Ovvero come lo sfondo è lo spazio entro cui vive l’immagine

Sfondo

Lo spazio entro cui le figure raccontano la propria esistenza è detto sfondo.

Campo dell’immagine

Il supporto entro cui lo sfondo e la figura sono rappresentati. Ad esempio il foglio da disegno, il monitor eccetera.

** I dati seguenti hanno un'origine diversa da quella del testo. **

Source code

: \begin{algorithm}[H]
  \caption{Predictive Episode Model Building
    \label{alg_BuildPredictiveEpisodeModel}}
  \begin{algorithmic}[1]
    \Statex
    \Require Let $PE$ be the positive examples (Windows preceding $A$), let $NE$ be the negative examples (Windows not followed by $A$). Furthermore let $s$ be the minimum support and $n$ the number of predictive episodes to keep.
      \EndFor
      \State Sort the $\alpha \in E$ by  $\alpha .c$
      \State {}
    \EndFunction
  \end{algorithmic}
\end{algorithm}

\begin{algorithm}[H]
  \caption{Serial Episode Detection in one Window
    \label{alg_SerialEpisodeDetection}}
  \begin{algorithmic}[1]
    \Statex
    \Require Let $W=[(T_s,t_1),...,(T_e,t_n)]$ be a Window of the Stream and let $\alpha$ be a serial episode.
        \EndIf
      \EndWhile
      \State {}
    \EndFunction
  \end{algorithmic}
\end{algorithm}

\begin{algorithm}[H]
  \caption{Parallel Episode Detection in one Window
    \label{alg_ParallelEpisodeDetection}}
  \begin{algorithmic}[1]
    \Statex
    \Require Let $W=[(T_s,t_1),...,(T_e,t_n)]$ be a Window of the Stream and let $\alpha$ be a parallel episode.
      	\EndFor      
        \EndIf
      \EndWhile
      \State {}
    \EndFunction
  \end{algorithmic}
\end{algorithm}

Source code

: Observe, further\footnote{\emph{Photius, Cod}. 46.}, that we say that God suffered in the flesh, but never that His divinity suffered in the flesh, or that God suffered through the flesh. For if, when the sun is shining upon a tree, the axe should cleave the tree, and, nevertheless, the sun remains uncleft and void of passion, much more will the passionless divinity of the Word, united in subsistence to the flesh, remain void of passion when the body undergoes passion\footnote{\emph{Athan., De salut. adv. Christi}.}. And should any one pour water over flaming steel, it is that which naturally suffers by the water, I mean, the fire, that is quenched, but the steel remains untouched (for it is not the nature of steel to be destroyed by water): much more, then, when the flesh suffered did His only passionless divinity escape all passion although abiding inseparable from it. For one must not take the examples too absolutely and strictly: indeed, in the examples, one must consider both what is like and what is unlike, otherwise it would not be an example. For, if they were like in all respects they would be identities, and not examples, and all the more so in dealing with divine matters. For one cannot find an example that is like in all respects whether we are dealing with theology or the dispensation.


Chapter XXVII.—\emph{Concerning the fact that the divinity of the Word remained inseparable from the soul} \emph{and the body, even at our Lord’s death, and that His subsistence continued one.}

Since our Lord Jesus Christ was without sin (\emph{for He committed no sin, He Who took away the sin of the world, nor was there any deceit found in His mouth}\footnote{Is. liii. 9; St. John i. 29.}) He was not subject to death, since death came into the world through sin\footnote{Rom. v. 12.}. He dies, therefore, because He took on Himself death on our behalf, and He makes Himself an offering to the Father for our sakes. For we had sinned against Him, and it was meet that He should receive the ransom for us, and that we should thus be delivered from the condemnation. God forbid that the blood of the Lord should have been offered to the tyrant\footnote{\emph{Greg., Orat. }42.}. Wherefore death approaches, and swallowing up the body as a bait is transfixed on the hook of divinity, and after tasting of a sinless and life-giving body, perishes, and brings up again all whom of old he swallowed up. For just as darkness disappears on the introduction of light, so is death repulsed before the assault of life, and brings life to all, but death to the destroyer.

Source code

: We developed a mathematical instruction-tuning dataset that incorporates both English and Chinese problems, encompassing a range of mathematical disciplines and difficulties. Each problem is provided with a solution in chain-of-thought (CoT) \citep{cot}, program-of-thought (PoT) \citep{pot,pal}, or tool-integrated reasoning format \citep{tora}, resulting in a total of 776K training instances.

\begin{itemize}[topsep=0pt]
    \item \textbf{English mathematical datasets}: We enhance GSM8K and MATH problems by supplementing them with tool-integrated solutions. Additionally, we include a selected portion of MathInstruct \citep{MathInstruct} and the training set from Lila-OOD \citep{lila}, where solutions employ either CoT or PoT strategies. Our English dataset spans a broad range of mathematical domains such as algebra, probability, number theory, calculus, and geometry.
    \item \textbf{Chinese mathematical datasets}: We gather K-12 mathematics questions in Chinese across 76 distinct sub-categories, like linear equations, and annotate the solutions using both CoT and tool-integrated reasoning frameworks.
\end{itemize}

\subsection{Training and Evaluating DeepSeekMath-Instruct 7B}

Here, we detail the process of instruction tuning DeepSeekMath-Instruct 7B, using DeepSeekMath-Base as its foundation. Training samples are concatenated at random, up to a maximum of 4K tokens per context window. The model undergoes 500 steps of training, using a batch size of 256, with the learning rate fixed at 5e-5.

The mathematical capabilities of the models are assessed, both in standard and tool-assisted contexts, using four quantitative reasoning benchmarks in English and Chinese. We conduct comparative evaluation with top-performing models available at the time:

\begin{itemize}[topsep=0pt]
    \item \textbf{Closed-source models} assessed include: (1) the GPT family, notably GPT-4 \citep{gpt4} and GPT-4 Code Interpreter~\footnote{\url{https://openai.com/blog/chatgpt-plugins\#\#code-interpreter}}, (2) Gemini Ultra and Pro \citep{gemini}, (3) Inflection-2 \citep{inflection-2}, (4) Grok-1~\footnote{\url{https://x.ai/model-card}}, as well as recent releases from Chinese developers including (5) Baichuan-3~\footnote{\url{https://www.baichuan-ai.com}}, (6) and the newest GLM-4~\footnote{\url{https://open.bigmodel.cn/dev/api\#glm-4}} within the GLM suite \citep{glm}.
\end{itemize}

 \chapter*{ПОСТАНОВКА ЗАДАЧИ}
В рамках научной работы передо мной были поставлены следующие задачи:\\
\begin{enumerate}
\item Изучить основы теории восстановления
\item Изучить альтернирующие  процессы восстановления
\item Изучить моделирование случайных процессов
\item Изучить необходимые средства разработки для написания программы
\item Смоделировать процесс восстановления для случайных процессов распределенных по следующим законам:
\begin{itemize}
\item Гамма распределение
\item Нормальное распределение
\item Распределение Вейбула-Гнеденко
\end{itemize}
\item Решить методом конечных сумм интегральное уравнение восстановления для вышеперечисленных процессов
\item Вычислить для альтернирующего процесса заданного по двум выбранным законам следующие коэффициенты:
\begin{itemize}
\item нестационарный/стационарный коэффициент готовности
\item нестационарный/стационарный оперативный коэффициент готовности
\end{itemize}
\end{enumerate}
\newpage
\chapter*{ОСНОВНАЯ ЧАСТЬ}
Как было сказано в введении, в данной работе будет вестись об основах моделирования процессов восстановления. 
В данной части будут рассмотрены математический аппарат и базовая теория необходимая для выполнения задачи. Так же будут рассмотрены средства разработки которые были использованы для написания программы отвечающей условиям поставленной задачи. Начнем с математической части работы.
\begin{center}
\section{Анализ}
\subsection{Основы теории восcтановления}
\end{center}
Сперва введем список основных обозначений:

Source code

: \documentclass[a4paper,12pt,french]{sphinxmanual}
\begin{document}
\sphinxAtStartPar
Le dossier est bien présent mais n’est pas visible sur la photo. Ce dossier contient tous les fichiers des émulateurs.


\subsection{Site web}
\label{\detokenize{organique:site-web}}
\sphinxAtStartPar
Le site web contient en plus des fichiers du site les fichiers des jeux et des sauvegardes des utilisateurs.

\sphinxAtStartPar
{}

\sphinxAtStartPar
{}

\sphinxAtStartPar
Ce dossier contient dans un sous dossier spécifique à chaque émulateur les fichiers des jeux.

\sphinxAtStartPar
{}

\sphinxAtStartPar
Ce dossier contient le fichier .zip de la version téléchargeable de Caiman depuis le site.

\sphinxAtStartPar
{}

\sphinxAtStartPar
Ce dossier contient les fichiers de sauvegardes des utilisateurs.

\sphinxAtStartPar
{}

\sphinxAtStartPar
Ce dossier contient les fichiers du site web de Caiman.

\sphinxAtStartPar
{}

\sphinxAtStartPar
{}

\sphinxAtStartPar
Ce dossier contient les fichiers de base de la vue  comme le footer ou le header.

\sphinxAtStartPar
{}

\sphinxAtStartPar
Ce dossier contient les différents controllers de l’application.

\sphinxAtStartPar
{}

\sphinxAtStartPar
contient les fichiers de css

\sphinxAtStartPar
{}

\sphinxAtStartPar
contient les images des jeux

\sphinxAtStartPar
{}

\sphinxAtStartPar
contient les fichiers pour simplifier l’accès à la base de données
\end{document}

Distinzione tra sfondo e figura

Secondo la teoria della forma i metodi secondo cui il cervello distingue tra sfondo e figura sono i seguenti:

Distanza

Le figure raggruppate sono considerate figura mentre quelle più distanti sfondo.

Chiusura

Le forme chiuse sono percepite come figura mentre quelle aperte come sfondo.

Dimensioni

Gli elementi più piccoli vengono interpretati come figura mentre quelli più grandi come sfondo.

Densità e trama

Le figure dotate di trama tendono ad essere interpretate come figura, quelle bianche come sfondo o vuoto.

Simmetria

Le forme simmetriche diventano il soggetto, quelle asimmetriche sfondo.

Angoli

Forme convesse sono percepite come figura, le concave come sfondo.

Separazione orizzontale

In una immagine orizzontale divisa in due metà orizzontali la parte inferiore viene vista come soggetto mentre l’altra come sfondo.

 

Alternanza sfondo figura

Quando focalizziamo la nostra attenzione su una immagine tendiamo a mettere a fuoco i dettagli della figura mentre lo sfondo ci appare sfocato. Quando invece le informazioni che giungono al cervello sono imprecise allora esso rende la figura reversibile e la scelta ricade su ciò che noi decidiamo di vedere di volta in volta.

Tra gli artisti che più hanno giocato con questo tipo di alternanza risulta senza dubbio Escher (1898-1972). La caratteristica principale dei suoi lavori consiste sia nell’alternanza tra sfondo e figura per un discorso di somiglianza-opposto delle stesse che per l’effetto di trama che esse vanno a creare.